** PROVIDED DATA **
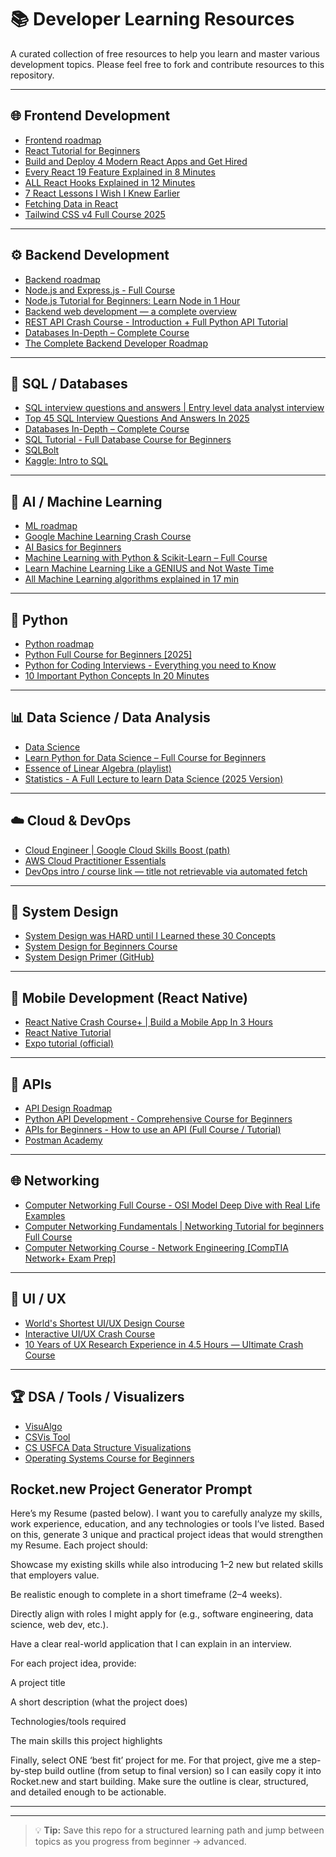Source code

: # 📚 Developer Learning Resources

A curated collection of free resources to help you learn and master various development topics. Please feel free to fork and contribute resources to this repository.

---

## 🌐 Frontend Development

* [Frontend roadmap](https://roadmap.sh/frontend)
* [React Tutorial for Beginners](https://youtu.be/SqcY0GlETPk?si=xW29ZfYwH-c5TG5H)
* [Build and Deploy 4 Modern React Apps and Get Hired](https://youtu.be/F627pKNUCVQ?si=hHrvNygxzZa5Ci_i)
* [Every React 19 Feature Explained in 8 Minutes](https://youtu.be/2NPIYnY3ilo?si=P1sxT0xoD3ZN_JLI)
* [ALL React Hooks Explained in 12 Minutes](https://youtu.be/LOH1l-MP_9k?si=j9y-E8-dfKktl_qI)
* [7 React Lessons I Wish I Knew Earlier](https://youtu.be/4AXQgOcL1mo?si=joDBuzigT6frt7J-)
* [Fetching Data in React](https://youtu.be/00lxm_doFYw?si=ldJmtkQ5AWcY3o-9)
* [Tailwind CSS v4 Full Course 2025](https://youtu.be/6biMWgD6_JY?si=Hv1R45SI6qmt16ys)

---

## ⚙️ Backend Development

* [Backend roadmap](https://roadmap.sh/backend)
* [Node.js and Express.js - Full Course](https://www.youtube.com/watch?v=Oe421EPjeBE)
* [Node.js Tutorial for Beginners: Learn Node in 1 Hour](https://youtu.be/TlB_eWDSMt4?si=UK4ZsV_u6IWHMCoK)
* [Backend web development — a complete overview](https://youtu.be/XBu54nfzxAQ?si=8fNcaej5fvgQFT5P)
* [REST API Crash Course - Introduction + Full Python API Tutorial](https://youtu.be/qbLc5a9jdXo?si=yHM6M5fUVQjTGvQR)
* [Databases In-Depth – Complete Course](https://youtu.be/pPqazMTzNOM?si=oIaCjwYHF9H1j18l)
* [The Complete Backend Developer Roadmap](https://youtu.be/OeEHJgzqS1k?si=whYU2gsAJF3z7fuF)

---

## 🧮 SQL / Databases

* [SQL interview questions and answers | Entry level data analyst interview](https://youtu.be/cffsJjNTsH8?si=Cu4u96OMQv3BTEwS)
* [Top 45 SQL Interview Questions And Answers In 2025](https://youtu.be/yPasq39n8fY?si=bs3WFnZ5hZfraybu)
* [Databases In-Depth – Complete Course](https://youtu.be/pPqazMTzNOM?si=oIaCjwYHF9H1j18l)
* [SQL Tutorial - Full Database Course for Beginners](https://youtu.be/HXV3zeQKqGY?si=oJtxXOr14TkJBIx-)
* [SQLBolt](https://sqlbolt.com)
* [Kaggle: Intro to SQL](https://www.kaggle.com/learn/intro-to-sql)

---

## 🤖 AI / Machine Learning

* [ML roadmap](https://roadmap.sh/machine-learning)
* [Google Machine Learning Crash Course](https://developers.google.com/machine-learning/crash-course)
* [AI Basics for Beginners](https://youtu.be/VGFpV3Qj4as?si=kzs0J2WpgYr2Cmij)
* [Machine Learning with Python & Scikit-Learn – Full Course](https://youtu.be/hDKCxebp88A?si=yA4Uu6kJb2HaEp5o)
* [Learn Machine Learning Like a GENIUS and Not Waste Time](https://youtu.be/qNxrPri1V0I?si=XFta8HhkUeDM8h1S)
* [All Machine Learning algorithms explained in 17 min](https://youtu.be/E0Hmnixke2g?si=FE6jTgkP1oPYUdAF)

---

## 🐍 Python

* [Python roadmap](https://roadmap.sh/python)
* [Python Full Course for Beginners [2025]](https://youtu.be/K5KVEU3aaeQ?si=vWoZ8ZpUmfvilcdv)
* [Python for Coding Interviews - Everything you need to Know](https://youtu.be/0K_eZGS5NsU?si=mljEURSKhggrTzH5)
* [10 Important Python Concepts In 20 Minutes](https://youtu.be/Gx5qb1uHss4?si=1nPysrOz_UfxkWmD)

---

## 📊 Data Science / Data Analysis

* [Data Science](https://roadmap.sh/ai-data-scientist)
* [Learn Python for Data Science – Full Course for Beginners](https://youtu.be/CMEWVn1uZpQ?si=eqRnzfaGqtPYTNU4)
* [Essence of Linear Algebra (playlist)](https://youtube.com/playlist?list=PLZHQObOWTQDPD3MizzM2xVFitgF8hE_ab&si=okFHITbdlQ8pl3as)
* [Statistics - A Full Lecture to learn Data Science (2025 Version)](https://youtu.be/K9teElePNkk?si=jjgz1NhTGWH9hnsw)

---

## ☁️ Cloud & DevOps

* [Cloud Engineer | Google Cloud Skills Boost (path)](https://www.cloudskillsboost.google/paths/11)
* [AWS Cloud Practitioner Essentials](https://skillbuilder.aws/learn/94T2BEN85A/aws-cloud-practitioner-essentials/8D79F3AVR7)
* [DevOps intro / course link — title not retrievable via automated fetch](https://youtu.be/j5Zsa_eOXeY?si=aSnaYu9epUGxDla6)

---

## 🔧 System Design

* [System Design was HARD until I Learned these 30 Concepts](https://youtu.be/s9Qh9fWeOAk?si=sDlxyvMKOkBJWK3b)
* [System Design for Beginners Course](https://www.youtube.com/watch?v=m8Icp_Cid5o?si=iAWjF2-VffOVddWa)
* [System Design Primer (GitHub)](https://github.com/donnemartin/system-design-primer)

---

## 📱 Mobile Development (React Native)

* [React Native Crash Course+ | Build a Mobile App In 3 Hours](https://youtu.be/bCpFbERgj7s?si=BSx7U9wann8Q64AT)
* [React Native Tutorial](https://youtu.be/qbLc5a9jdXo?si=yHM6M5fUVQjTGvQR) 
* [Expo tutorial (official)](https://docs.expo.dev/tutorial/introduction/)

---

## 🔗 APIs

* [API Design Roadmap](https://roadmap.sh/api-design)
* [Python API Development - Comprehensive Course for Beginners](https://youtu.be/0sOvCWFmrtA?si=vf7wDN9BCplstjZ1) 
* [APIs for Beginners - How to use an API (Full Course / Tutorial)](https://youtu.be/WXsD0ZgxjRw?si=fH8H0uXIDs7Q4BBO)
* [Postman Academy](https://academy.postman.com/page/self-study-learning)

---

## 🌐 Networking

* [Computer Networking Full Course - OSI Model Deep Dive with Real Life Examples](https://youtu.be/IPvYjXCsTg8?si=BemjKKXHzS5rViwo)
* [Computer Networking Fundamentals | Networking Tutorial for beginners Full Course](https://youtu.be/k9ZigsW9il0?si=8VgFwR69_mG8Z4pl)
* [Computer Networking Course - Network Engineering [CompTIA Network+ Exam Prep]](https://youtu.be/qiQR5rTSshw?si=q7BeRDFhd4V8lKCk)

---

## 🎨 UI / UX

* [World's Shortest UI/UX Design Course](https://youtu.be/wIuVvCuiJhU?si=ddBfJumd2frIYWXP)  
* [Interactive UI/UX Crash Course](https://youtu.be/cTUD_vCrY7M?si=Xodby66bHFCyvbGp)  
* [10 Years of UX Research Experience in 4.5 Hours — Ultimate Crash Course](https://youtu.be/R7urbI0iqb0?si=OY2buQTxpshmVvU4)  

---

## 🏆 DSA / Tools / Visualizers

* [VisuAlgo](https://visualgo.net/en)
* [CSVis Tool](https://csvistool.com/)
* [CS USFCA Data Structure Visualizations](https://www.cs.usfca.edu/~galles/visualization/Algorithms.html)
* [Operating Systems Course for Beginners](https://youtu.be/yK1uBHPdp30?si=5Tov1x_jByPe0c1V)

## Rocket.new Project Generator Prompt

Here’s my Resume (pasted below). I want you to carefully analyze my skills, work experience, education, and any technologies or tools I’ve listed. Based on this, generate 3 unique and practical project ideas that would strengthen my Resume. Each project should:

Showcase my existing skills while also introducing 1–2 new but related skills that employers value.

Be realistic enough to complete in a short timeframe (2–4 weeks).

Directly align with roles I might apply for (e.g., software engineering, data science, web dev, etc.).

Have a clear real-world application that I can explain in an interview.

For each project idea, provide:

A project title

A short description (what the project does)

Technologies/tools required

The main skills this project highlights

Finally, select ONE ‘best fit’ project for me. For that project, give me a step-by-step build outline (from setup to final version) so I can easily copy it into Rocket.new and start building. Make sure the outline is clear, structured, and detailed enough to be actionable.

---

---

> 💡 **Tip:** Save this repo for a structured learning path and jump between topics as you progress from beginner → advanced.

** EXERCISE **
When you reach the line with "Here’s my Resume" in the records above, start writing out lines exactly, and stop once the line with "Be realistic enough" has been written; include nothing else.

** SOLUTION **
Here’s my Resume (pasted below). I want you to carefully analyze my skills, work experience, education, and any technologies or tools I’ve listed. Based on this, generate 3 unique and practical project ideas that would strengthen my Resume. Each project should:

Showcase my existing skills while also introducing 1–2 new but related skills that employers value.

Be realistic enough to complete in a short timeframe (2–4 weeks).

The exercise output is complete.